- _Brief_:
In the copy, include no pictures. Reproduce the rest of the entries exactly.

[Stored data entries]
·····

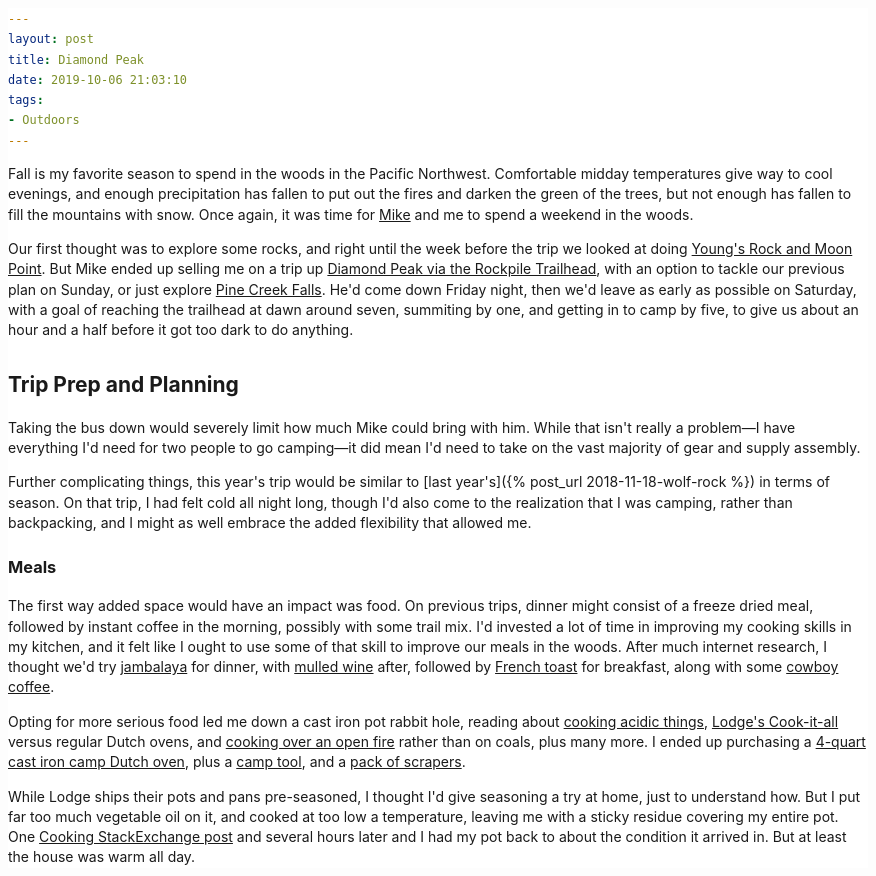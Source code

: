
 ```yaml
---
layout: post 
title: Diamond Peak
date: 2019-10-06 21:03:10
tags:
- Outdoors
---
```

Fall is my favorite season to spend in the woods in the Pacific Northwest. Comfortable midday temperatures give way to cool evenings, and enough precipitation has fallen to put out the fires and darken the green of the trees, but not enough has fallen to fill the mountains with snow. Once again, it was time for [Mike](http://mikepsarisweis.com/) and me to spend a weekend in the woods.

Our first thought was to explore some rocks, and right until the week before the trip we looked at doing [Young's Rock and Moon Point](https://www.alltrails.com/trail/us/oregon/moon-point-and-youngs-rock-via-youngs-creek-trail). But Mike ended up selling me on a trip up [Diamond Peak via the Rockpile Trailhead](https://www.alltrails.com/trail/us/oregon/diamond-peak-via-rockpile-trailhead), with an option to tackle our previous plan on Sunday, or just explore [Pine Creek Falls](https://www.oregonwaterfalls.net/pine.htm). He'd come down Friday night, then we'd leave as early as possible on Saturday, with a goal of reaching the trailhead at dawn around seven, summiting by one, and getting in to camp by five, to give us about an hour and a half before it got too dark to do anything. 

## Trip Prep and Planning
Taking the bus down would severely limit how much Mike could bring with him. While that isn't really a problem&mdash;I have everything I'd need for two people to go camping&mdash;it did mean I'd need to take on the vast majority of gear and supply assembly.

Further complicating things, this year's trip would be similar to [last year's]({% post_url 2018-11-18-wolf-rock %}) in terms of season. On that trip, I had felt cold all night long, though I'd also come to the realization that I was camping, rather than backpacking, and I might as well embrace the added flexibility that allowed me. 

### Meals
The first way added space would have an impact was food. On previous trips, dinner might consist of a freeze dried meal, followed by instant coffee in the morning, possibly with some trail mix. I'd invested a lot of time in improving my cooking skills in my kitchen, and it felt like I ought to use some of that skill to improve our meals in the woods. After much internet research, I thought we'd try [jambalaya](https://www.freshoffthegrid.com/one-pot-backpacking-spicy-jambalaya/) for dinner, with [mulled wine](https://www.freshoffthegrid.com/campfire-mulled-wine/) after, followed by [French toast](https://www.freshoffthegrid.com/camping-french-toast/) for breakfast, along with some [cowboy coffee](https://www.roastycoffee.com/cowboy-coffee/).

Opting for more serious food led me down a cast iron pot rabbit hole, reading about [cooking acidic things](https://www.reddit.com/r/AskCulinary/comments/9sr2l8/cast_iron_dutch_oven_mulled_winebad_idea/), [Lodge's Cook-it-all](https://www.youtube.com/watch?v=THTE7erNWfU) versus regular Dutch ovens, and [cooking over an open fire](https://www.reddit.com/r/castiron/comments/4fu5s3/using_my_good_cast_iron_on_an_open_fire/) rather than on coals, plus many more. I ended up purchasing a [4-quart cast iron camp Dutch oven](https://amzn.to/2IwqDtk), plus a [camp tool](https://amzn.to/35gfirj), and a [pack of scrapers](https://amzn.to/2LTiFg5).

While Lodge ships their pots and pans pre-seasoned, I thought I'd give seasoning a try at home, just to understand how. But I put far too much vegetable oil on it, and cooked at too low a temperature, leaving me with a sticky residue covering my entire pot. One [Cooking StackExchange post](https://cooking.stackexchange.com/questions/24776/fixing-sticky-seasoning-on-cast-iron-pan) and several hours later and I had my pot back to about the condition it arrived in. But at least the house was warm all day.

·····

- _Answer section_:
Source code

:
 ```yaml
---
layout: post 
title: Diamond Peak
date: 2019-10-06 21:03:10
tags:
- Outdoors
---
```

Fall is my favorite season to spend in the woods in the Pacific Northwest. Comfortable midday temperatures give way to cool evenings, and enough precipitation has fallen to put out the fires and darken the green of the trees, but not enough has fallen to fill the mountains with snow. Once again, it was time for [Mike](http://mikepsarisweis.com/) and me to spend a weekend in the woods.

Our first thought was to explore some rocks, and right until the week before the trip we looked at doing [Young's Rock and Moon Point](https://www.alltrails.com/trail/us/oregon/moon-point-and-youngs-rock-via-youngs-creek-trail). But Mike ended up selling me on a trip up [Diamond Peak via the Rockpile Trailhead](https://www.alltrails.com/trail/us/oregon/diamond-peak-via-rockpile-trailhead), with an option to tackle our previous plan on Sunday, or just explore [Pine Creek Falls](https://www.oregonwaterfalls.net/pine.htm). He'd come down Friday night, then we'd leave as early as possible on Saturday, with a goal of reaching the trailhead at dawn around seven, summiting by one, and getting in to camp by five, to give us about an hour and a half before it got too dark to do anything. 

## Trip Prep and Planning
Taking the bus down would severely limit how much Mike could bring with him. While that isn't really a problem&mdash;I have everything I'd need for two people to go camping&mdash;it did mean I'd need to take on the vast majority of gear and supply assembly.

Further complicating things, this year's trip would be similar to [last year's]({% post_url 2018-11-18-wolf-rock %}) in terms of season. On that trip, I had felt cold all night long, though I'd also come to the realization that I was camping, rather than backpacking, and I might as well embrace the added flexibility that allowed me. 

### Meals
The first way added space would have an impact was food. On previous trips, dinner might consist of a freeze dried meal, followed by instant coffee in the morning, possibly with some trail mix. I'd invested a lot of time in improving my cooking skills in my kitchen, and it felt like I ought to use some of that skill to improve our meals in the woods. After much internet research, I thought we'd try [jambalaya](https://www.freshoffthegrid.com/one-pot-backpacking-spicy-jambalaya/) for dinner, with [mulled wine](https://www.freshoffthegrid.com/campfire-mulled-wine/) after, followed by [French toast](https://www.freshoffthegrid.com/camping-french-toast/) for breakfast, along with some [cowboy coffee](https://www.roastycoffee.com/cowboy-coffee/).

Opting for more serious food led me down a cast iron pot rabbit hole, reading about [cooking acidic things](https://www.reddit.com/r/AskCulinary/comments/9sr2l8/cast_iron_dutch_oven_mulled_winebad_idea/), [Lodge's Cook-it-all](https://www.youtube.com/watch?v=THTE7erNWfU) versus regular Dutch ovens, and [cooking over an open fire](https://www.reddit.com/r/castiron/comments/4fu5s3/using_my_good_cast_iron_on_an_open_fire/) rather than on coals, plus many more. I ended up purchasing a [4-quart cast iron camp Dutch oven](https://amzn.to/2IwqDtk), plus a [camp tool](https://amzn.to/35gfirj), and a [pack of scrapers](https://amzn.to/2LTiFg5).

While Lodge ships their pots and pans pre-seasoned, I thought I'd give seasoning a try at home, just to understand how. But I put far too much vegetable oil on it, and cooked at too low a temperature, leaving me with a sticky residue covering my entire pot. One [Cooking StackExchange post](https://cooking.stackexchange.com/questions/24776/fixing-sticky-seasoning-on-cast-iron-pan) and several hours later and I had my pot back to about the condition it arrived in. But at least the house was warm all day.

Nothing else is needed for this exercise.